Aim of the exercise = Below are the records; give again exactly the lines from the one containing "Dotnet Core With Cookie AND JWT Auth" through the one containing "## Contributors", leaving out pictures.
Dataset content below:
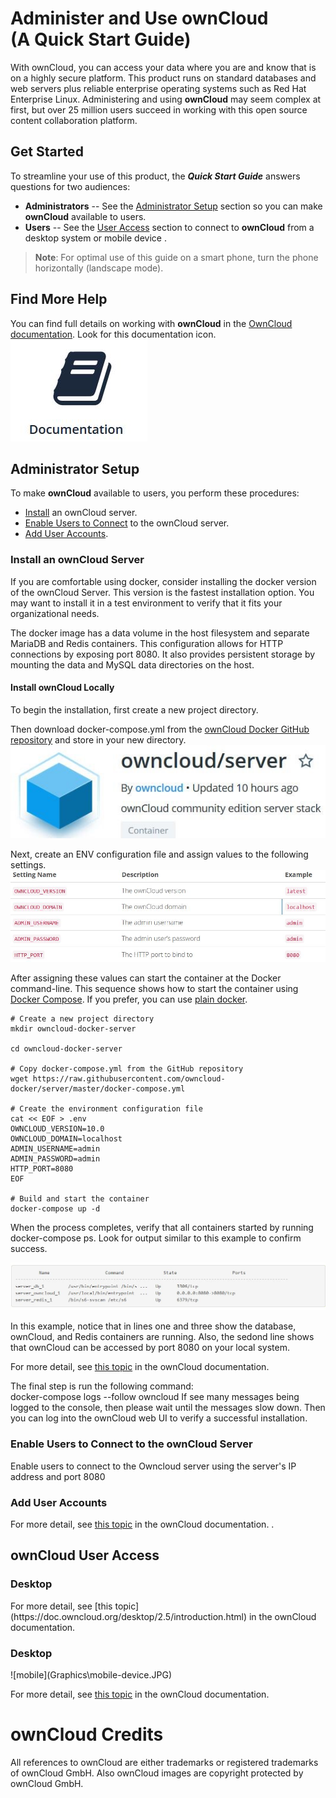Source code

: #  Administer and Use **ownCloud**<br>(A Quick Start Guide) #

With ownCloud, you can access your data where you are and know that is on a highly secure platform. This product runs on standard databases and web servers plus reliable enterprise operating systems such as Red Hat Enterprise Linux. Administering and using **ownCloud** may seem complex at first, but over 25 million users succeed in working with this open source content collaboration platform. 

## Get Started ##  
To streamline your use of this product, the ***Quick Start Guide***  answers questions for two audiences:  

- **Administrators** -- See the <a href="#admin">Administrator Setup</a> section so you can make **ownCloud** available to users.  
- **Users** -- See the <a href="#user">User Access</a> section to connect to **ownCloud** from a desktop system or mobile device .  
> **Note**: For optimal use of this guide on a smart phone, turn the phone horizontally (landscape mode).

## Find More Help ##
You can find full details on working with **ownCloud** in the [OwnCloud documentation](https://owncloud.org/help/). Look for this documentation icon.  
![documentation](Graphics\docs.JPG)

<h2 id="admin">Administrator Setup</h2>

To make **ownCloud** available to users, you perform these procedures:
- <a href="#install">Install</a> an ownCloud server.  
- <a href="#connect">Enable Users to Connect</a> to the ownCloud server.  
- <a href="#account">Add User Accounts</a>.  

<h3 id="install">Install an ownCloud Server</h3>

If you are comfortable using docker, consider installing the docker version of the ownCloud Server. This version is the fastest installation option. You may want to install it in a test environment to verify that it fits your organizational needs.  

The docker image has a data volume in the host filesystem and separate MariaDB and Redis containers. This configuration allows for HTTP connections by exposing port 8080. It also provides persistent storage by mounting the data and MySQL data directories on the host.

#### Install ownCloud Locally ####
To begin the installation, first create a new project directory.

Then download docker-compose.yml from the [ownCloud Docker GitHub repository](https://hub.docker.com/r/owncloud/server/) and store in your new directory.  
![docker](Graphics\docker-image.jpg)

Next, create an ENV configuration file and assign values to the following settings.  
![settings](Graphics\settings.jpg)

After assigning these values can start the container at the Docker command-line. This sequence shows how to start the container using [Docker Compose](https://hub.docker.com/r/owncloud/server/).  If you prefer, you can use [plain docker](https://github.com/owncloud-docker/server#launch-with-plain-docker).


    # Create a new project directory
    mkdir owncloud-docker-server
    
    cd owncloud-docker-server
    
    # Copy docker-compose.yml from the GitHub repository
    wget https://raw.githubusercontent.com/owncloud-docker/server/master/docker-compose.yml
    
    # Create the environment configuration file
    cat << EOF > .env
    OWNCLOUD_VERSION=10.0
    OWNCLOUD_DOMAIN=localhost
    ADMIN_USERNAME=admin
    ADMIN_PASSWORD=admin
    HTTP_PORT=8080
    EOF
    
    # Build and start the container
    docker-compose up -d

When the process completes, verify that all containers started by running docker-compose ps. Look for output similar to this example to confirm success. 

![docker](Graphics\docker-out.jpg)

In this example, notice that in lines one and three show the database, ownCloud, and Redis containers are running. Also, the sedond line shows that ownCloud can be accessed by port 8080 on your local system.

For more detail, see [this topic](https://doc.owncloud.org/server/10.0/admin_manual/installation/docker/index.html?highlight=docker) in the ownCloud documentation.

The final step is run the following command:  
    docker-compose logs --follow owncloud 
If see many messages being logged to the console, then please wait until the messages slow down. Then you can log into the ownCloud web UI to verify a successful installation. 

<h3 id="connect">Enable Users to Connect to the ownCloud Server</h3>  
Enable users to connect to the Owncloud server using the  server's IP address and port 8080


<h3 id="account">Add User Accounts</h3>  

For more detail, see [this topic](https://doc.owncloud.org/server/10.0/admin_manual/configuration/user/user_configuration.html#creating-a-new-user) in the ownCloud documentation.
.
<h2 id="user">ownCloud User Access</h2>  

<h3 id="desktop">Desktop</h3>
For more detail, see [this topic](https://doc.owncloud.org/desktop/2.5/introduction.html) in the ownCloud documentation.
<h3 id="desktop">Desktop</h3>
![mobile](Graphics\mobile-device.JPG)  

For more detail, see [this topic](https://owncloud.org/download/#owncloud-mobile-apps) in the ownCloud documentation.
# ownCloud Credits #
All references to ownCloud are either trademarks or registered trademarks of ownCloud GmbH. Also ownCloud images are copyright protected by ownCloud GmbH.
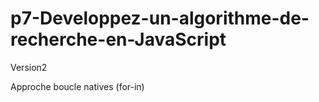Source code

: # p7-Developpez-un-algorithme-de-recherche-en-JavaScript
Version2

Approche boucle natives (for-in)
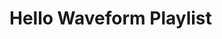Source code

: # Hello Waveform Playlist

<ClientOnly>
<MultiTrack :urls="tracklist"></MultiTrack>
</ClientOnly>

<script>
export default {
  computed: {
    tracklist: function () {
      var trackstoload = []
      trackstoload.push(
            { 'name': "vocals",
              'solo': false,
              'mute': false,
              'file': "public/other.m4a"
            },
            { 'name': "drums",
              'solo': false,
              'mute': false,
              'file': "public/other.m4a"
            }

      )

      return trackstoload
    }
  }
}
</script>
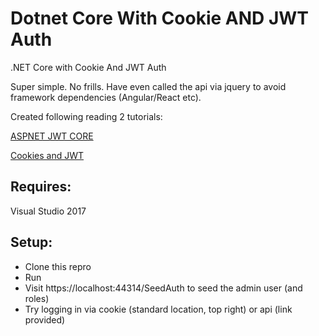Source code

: # Dotnet Core With Cookie AND JWT Auth

.NET Core with Cookie And JWT Auth 

Super simple. No frills. Have even called the api via jquery to avoid framework dependencies (Angular/React etc).

Created following reading 2 tutorials:

[ASPNET JWT CORE](https://code-maze.com/authentication-aspnetcore-jwt-2/)

[Cookies and JWT](https://wildermuth.com/2017/08/19/Two-AuthorizationSchemes-in-ASP-NET-Core-2)

## Requires:

Visual Studio 2017


## Setup:

- Clone this repro
- Run
- Visit https://localhost:44314/SeedAuth to seed the admin user (and roles)
- Try logging in via cookie (standard location, top right) or api (link provided)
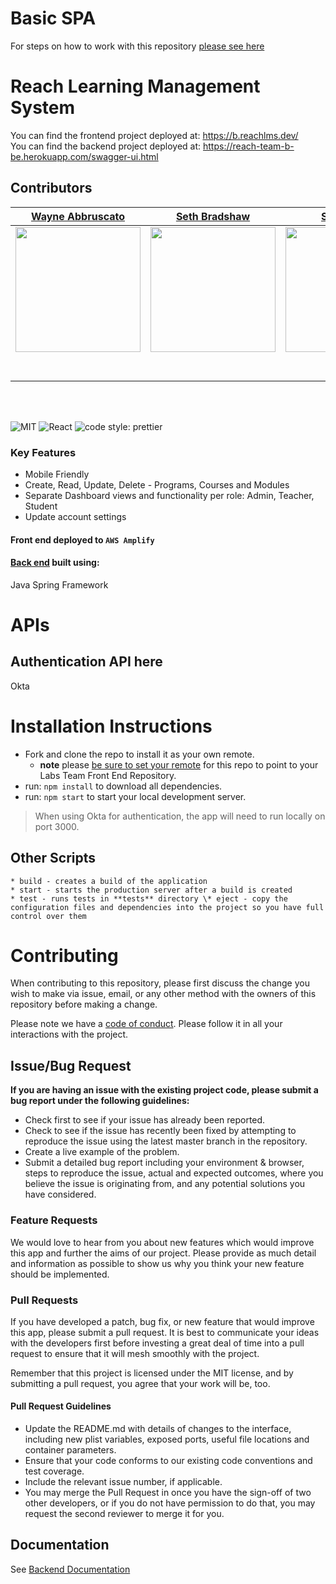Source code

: # Basic SPA

For steps on how to work with this repository [please see here](https://docs.labs.lambdaschool.com/labs-spa-starter/)

# Reach Learning Management System

You can find the frontend project deployed at: https://b.reachlms.dev/ <br>
You can find the backend project deployed at: https://reach-team-b-be.herokuapp.com/swagger-ui.html

## Contributors
|                                          [Wayne Abbruscato](https://github.com/Callisto1981)                                                            |                                                       [Seth Bradshaw](https://github.com/seth-bradshaw)                                                    |                                                      [Sara Cearc](https://github.com/cearc-sara)                                                       |                                                       [Christopher Girvin](https://github.com/)                                               |                                                      [Matias Iturbide](https://github.com/JDMTias)                                                 |                                                      [Chaz Kiker](https://github.com/chazkiker2/)                                                     |                                         [Brendan Lai-Tong](https://github.com/kai-blt/)                                                             |                                         [Shane Slone](https://github.com/shaneslone)                                                                   |                            
| :-----------------------------------------------------------------------------------------------------------------------------------------------------: | :--------------------------------------------------------------------------------------------------------------------------------------------------------: | :----------------------------------------------------------------------------------------------------------------------------------------------------: | :-------------------------------------------------------------------------------------------------------------------------------------------: | :------------------------------------------------------------------------------------------------------------------------------------------------: | :---------------------------------------------------------------------------------------------------------------------------------------------------: | :-------------------------------------------------------------------------------------------------------------------------------------------------: |:-----------------------------------------------------------------------------------------------------------------------------------------------------: |
| [<img src="https://www.dalesjewelers.com/wp-content/uploads/2018/10/placeholder-silhouette-male.png" width = "200" />](https://github.com/Callisto1981) | [<img src="https://www.dalesjewelers.com/wp-content/uploads/2018/10/placeholder-silhouette-male.png" width = "200" />](https://github.com/seth-bradshaw)   |[<img src="https://www.dalesjewelers.com/wp-content/uploads/2018/10/placeholder-silhouette-female.png" width = "200" />](https://github.com/cearc-sara) | [<img src="https://www.dalesjewelers.com/wp-content/uploads/2018/10/placeholder-silhouette-male.png" width = "200" />](https://github.com/)   | [<img src="https://www.dalesjewelers.com/wp-content/uploads/2018/10/placeholder-silhouette-male.png" width = "200" />](https://github.com/JDMTias) | [<img src="https://www.dalesjewelers.com/wp-content/uploads/2018/10/placeholder-silhouette-male.png" width = "200" />](https://github.com/chazkiker2) | [<img src="https://www.dalesjewelers.com/wp-content/uploads/2018/10/placeholder-silhouette-male.png" width = "200" />](https://github.com/kai-blt/) |  [<img src="https://www.dalesjewelers.com/wp-content/uploads/2018/10/placeholder-silhouette-male.png" width = "200" />](https://github.com/shaneslone) |
|                                [<img src="https://github.com/favicon.ico" width="15"> ](https://github.com/Callisto1981)                                |                            [<img src="https://github.com/favicon.ico" width="15"> ](https://github.com/seth-bradshaw)                                      |                          [<img src="https://github.com/favicon.ico" width="15"> ](https://github.com/cearc-sara)                                       |                          [<img src="https://github.com/favicon.ico" width="15"> ](https://github.com/NandoTheessen)                           |                           [<img src="https://github.com/favicon.ico" width="15"> ](https://github.com/JDMTias)                                     |                           [<img src="https://github.com/favicon.ico" width="15"> ](https://github.com/chazkiker2)                                     |                           [<img src="https://github.com/favicon.ico" width="15"> ](https://github.com/kai-blt/)                                     |                           [<img src="https://github.com/favicon.ico" width="15"> ](https://github.com/shaneslone)                                      |
|     [ <img src="https://static.licdn.com/sc/h/al2o9zrvru7aqj8e1x2rzsrca" width="15"> ](https://www.linkedin.com/in/wayne-abbruscato-orr-767a2b90/)      |                 [ <img src="https://static.licdn.com/sc/h/al2o9zrvru7aqj8e1x2rzsrca" width="15"> ](https://www.linkedin.com/in/seth-bradshaw/)             |                [ <img src="https://static.licdn.com/sc/h/al2o9zrvru7aqj8e1x2rzsrca" width="15"> ](https://www.linkedin.com/in/sara-cearc/)             |      [ <img src="https://static.licdn.com/sc/h/al2o9zrvru7aqj8e1x2rzsrca" width="15"> ](https://www.linkedin.com/in/christopher-girvin/)      |                [ <img src="https://static.licdn.com/sc/h/al2o9zrvru7aqj8e1x2rzsrca" width="15"> ](https://www.linkedin.com/in/matias-iturbide/)    |                [ <img src="https://static.licdn.com/sc/h/al2o9zrvru7aqj8e1x2rzsrca" width="15"> ](https://www.linkedin.com/in/chaz-kiker/)            |                [ <img src="https://static.licdn.com/sc/h/al2o9zrvru7aqj8e1x2rzsrca" width="15"> ](https://www.linkedin.com/in/brendan-lai-tong/)    |                [ <img src="https://static.licdn.com/sc/h/al2o9zrvru7aqj8e1x2rzsrca" width="15"> ](https://www.linkedin.com/in/shane-slone/)            |

<br>
<br>


![MIT](https://img.shields.io/packagist/l/doctrine/orm.svg)
![React](https://img.shields.io/badge/react-v16.7.0--alpha.2-blue.svg)
![code style: prettier](https://img.shields.io/badge/code_style-prettier-ff69b4.svg?style=flat-square)



### Key Features

- Mobile Friendly
- Create, Read, Update, Delete - Programs, Courses and Modules
- Separate Dashboard views and functionality per role: Admin, Teacher, Student
- Update account settings

#### Front end deployed to `AWS Amplify`

#### [Back end](https://github.com/Lambda-School-Labs/reach-lms-be-b) built using:
Java Spring Framework

# APIs

## Authentication API here
Okta 

# Installation Instructions
- Fork and clone the repo to install it as your own remote.
  - **note** please [be sure to set your remote](https://help.github.jp/enterprise/2.11/user/articles/changing-a-remote-s-url/) for this repo to point to your Labs Team Front End Repository.
- run: `npm install` to download all dependencies.
- run: `npm start` to start your local development server.

> When using Okta for authentication, the app will need to run locally on port 3000.

## Other Scripts
    * build - creates a build of the application
    * start - starts the production server after a build is created
    * test - runs tests in **tests** directory \* eject - copy the configuration files and dependencies into the project so you have full control over them

# Contributing

When contributing to this repository, please first discuss the change you wish to make via issue, email, or any other method with the owners of this repository before making a change.

Please note we have a [code of conduct](./CODE_OF_CONDUCT.md). Please follow it in all your interactions with the project.

## Issue/Bug Request

**If you are having an issue with the existing project code, please submit a bug report under the following guidelines:**

- Check first to see if your issue has already been reported.
- Check to see if the issue has recently been fixed by attempting to reproduce the issue using the latest master branch in the repository.
- Create a live example of the problem.
- Submit a detailed bug report including your environment & browser, steps to reproduce the issue, actual and expected outcomes, where you believe the issue is originating from, and any potential solutions you have considered.

### Feature Requests

We would love to hear from you about new features which would improve this app and further the aims of our project. Please provide as much detail and information as possible to show us why you think your new feature should be implemented.

### Pull Requests

If you have developed a patch, bug fix, or new feature that would improve this app, please submit a pull request. It is best to communicate your ideas with the developers first before investing a great deal of time into a pull request to ensure that it will mesh smoothly with the project.

Remember that this project is licensed under the MIT license, and by submitting a pull request, you agree that your work will be, too.

#### Pull Request Guidelines

- Update the README.md with details of changes to the interface, including new plist variables, exposed ports, useful file locations and container parameters.
- Ensure that your code conforms to our existing code conventions and test coverage.
- Include the relevant issue number, if applicable.
- You may merge the Pull Request in once you have the sign-off of two other developers, or if you do not have permission to do that, you may request the second reviewer to merge it for you.

## Documentation

See [Backend Documentation](https://reach-team-b-be.herokuapp.com/swagger-ui.html)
End of Dataset content.
Task output =
: # Dotnet Core With Cookie AND JWT Auth

.NET Core with Cookie And JWT Auth 

Super simple. No frills. Have even called the api via jquery to avoid framework dependencies (Angular/React etc).

Created following reading 2 tutorials:

[ASPNET JWT CORE](https://code-maze.com/authentication-aspnetcore-jwt-2/)

[Cookies and JWT](https://wildermuth.com/2017/08/19/Two-AuthorizationSchemes-in-ASP-NET-Core-2)

## Requires:

Visual Studio 2017


## Setup:

- Clone this repro
- Run
- Visit https://localhost:44314/SeedAuth to seed the admin user (and roles)
- Try logging in via cookie (standard location, top right) or api (link provided)
Source code

: # Basic SPA

For steps on how to work with this repository [please see here](https://docs.labs.lambdaschool.com/labs-spa-starter/)

# Reach Learning Management System

You can find the frontend project deployed at: https://b.reachlms.dev/ <br>
You can find the backend project deployed at: https://reach-team-b-be.herokuapp.com/swagger-ui.html

## Contributors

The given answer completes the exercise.